_TRY IT_:
What is the number of lines in the data below that hold the word "https"? Give nothing beyond that number.

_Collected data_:
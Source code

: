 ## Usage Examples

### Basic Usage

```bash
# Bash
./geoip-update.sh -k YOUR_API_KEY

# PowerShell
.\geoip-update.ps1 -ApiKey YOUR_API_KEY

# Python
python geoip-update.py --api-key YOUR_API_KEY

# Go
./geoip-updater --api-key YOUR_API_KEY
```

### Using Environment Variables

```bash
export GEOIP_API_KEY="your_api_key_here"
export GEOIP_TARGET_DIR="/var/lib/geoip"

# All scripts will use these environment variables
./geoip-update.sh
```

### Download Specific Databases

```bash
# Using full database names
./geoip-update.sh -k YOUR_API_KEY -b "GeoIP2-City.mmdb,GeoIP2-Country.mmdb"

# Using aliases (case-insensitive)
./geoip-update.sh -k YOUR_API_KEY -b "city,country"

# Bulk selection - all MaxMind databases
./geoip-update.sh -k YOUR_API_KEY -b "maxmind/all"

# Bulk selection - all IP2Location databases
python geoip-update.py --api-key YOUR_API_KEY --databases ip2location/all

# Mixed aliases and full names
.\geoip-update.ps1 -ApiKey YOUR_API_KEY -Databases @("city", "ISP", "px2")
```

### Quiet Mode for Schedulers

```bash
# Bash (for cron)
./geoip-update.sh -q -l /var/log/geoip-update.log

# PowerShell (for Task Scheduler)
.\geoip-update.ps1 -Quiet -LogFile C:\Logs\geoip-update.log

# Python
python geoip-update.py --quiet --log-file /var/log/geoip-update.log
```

* * *

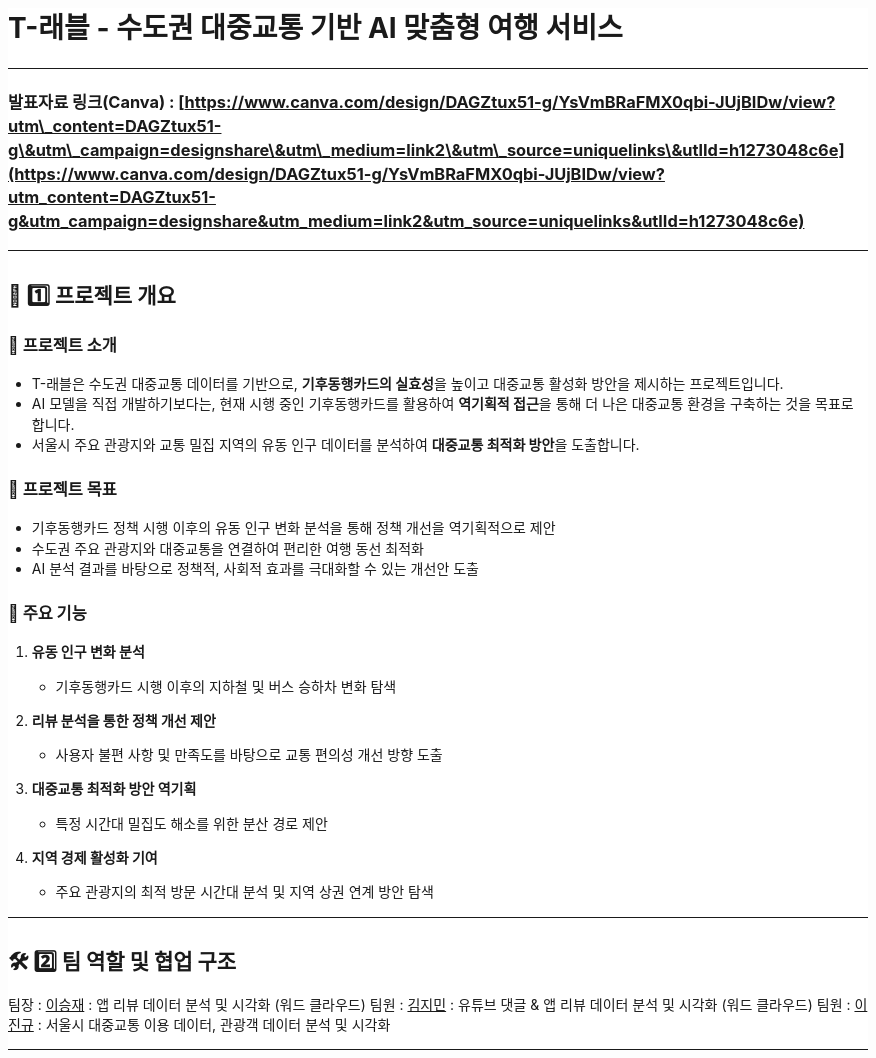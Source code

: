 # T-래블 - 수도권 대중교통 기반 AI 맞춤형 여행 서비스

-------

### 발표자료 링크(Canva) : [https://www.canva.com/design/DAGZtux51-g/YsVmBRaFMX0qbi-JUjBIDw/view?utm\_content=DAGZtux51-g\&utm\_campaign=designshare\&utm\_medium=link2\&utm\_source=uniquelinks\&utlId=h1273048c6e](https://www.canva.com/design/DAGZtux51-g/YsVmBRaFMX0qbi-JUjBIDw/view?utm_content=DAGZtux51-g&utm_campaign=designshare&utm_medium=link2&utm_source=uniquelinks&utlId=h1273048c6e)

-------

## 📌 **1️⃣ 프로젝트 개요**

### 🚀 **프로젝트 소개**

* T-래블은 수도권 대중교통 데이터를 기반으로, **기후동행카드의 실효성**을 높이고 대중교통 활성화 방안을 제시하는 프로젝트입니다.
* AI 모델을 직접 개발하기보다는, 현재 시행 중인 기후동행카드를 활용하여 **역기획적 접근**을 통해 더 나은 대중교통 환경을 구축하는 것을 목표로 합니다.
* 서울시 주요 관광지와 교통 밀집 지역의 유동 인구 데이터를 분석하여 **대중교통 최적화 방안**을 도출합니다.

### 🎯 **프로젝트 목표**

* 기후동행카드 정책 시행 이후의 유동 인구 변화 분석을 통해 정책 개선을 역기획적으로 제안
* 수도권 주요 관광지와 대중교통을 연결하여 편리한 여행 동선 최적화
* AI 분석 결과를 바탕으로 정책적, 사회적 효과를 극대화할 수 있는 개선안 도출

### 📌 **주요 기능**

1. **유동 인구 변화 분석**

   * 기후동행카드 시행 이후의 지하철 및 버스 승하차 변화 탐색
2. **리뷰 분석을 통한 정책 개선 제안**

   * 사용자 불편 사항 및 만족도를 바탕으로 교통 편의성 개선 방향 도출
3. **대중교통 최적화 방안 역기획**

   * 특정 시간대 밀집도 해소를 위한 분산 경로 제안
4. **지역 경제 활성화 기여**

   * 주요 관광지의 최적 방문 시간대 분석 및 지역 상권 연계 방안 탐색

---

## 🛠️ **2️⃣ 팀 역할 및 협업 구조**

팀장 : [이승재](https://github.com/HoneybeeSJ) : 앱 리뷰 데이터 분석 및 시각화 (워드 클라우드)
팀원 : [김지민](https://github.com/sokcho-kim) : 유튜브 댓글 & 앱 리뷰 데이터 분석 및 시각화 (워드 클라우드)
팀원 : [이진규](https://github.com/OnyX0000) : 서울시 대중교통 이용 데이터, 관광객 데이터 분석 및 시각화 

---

_OUTPUT OF THE EXERCISE_:
4